Have you ever thought that how you prepare food changes the nutrients? We try to eat healthy foods, but it’s important to know how to prepare them as well. The food group I am always encouraging people with diabetes to eat more of is vegetables. According to data from CDC only 9% of Americans met the recommended intake for vegetables. Vegetables are a good source of fiber, vitamin C, vitamin A, vitamin K, magnesium, folate, and iron. Vegetables also contain phytonutrients which have important functions in our body including detox, immunity, antioxidant, and heart, bone, eye, and brain health.

 

All vegetables contain some carbohydrates. Vegetables are in often divided into two categories: starchy and non-starchy vegetables. Both types are good choices to include in your regular eating plan. Non-starchy vegetables are low in carbohydrates, so they don’t have a big impact on blood glucose. A good technique for meal planning is to aim for ½ of your plate non-starchy vegetables. So, you know you need to eat vegetables, but how do you eat them?

 

Fresh

Fresh or raw vegetables that have been recently picked will have the highest amount of nutrients. Purchasing fresh local vegetables is a good choice to reduce the amount of time after harvest. When preparing fresh vegetables, wash gently but don’t soak. Soaking decreases some of the water-soluble vitamins. If you don’t love eating raw veggies, cooked veggies are a good choice too.

 

Cooked

When preparing vegetables, try to eat the edible skin to increase fiber and other nutrients. Instead of peeling, wash and eat the skin on potatoes, carrots, zucchini, and beets. Prep the vegetables just prior to cooking to decrease exposure to oxygen and light which can decrease nutrients. Cooking decreases some of the nutrients in vegetables.
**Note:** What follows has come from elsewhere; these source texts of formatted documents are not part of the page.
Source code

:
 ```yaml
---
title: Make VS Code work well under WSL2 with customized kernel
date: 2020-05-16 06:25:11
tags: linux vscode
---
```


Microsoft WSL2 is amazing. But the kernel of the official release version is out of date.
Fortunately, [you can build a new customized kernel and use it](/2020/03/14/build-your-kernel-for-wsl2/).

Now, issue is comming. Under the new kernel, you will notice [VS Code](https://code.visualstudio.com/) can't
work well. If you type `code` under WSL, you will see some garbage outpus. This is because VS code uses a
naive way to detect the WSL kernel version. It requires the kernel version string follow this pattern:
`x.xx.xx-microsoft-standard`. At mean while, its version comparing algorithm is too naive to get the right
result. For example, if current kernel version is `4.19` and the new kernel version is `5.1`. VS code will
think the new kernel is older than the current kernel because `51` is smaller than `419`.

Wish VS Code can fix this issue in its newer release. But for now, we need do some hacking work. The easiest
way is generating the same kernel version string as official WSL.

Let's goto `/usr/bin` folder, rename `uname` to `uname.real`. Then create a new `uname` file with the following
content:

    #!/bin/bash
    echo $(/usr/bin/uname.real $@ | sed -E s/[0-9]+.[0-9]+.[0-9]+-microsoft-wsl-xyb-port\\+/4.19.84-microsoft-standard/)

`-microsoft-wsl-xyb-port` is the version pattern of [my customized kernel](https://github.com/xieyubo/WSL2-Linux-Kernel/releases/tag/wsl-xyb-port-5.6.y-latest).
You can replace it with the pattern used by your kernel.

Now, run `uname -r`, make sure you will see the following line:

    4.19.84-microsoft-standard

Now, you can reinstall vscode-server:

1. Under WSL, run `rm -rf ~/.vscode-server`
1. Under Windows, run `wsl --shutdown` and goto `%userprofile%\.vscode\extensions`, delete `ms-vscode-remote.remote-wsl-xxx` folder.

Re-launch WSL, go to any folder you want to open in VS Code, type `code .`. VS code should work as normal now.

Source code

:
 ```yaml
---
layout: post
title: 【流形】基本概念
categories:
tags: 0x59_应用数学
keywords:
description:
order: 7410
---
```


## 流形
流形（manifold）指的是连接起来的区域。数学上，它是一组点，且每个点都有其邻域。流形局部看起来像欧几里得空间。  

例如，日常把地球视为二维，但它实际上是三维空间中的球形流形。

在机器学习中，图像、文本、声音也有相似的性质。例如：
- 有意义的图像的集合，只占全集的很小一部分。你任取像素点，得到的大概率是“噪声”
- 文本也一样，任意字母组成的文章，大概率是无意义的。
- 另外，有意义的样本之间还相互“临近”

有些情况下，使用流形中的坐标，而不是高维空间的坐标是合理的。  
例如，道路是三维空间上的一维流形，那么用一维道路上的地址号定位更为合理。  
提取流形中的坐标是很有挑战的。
Higher temperatures and longer cooking times are the two variables that can cause more nutrient loss.

 

On the flip side, cooking can also increase the availability of some nutrients. For example, lycopene from tomatoes is absorbed better from cooked tomatoes. Availability of calcium and magnesium can also be increased by cooking. Carotenoids (phytonutrients found in red, yellow, and orange vegetables) are better absorbed when cooked.

 

To preserve water-soluble vitamins, steaming is a better option than boiling vegetables. When steaming, keep the pot covered to reduce cooking time and avoid overcooking. Other healthy quick cooking techniques include stir-frying, pressure cooking, and microwaving. Roasting is a quicker technique than baking. Using oil when roasting helps to speed the cooking process and increases absorption of fat-soluble vitamins from vegetables. One of my favorite ways “cook” vegetables is to add fresh greens or other raw vegetables to soups, stews, or sauces. This works great in a slow cooker and keeps the nutrients in food you are eating.

 

A bonus for cooked veggies is that they decrease in size with cooking, so you can often eat more.

Frozen

Many people believe frozen veggies are not as healthy as fresh. That’s not true because frozen vegetables are picked when they are ripe. They are then washed, blanched, and frozen. Studies have shown that frozen vegetables have similar vitamin, mineral, and phytonutrient amounts compared to fresh. Frozen vegetables are a very convenient and quick way to add veggies to any meal.

 

So, the good news is that raw, cooked, and frozen vegetables are all good choices. The best way to prepare vegetables, is how you enjoy them. Try to eat a variety of vegetables and prepared in different ways to increase nutrients. Remember a healthy gut will absorb the most nutrients. Include vegetables every day to maximize absorption of all those powerful nutrients.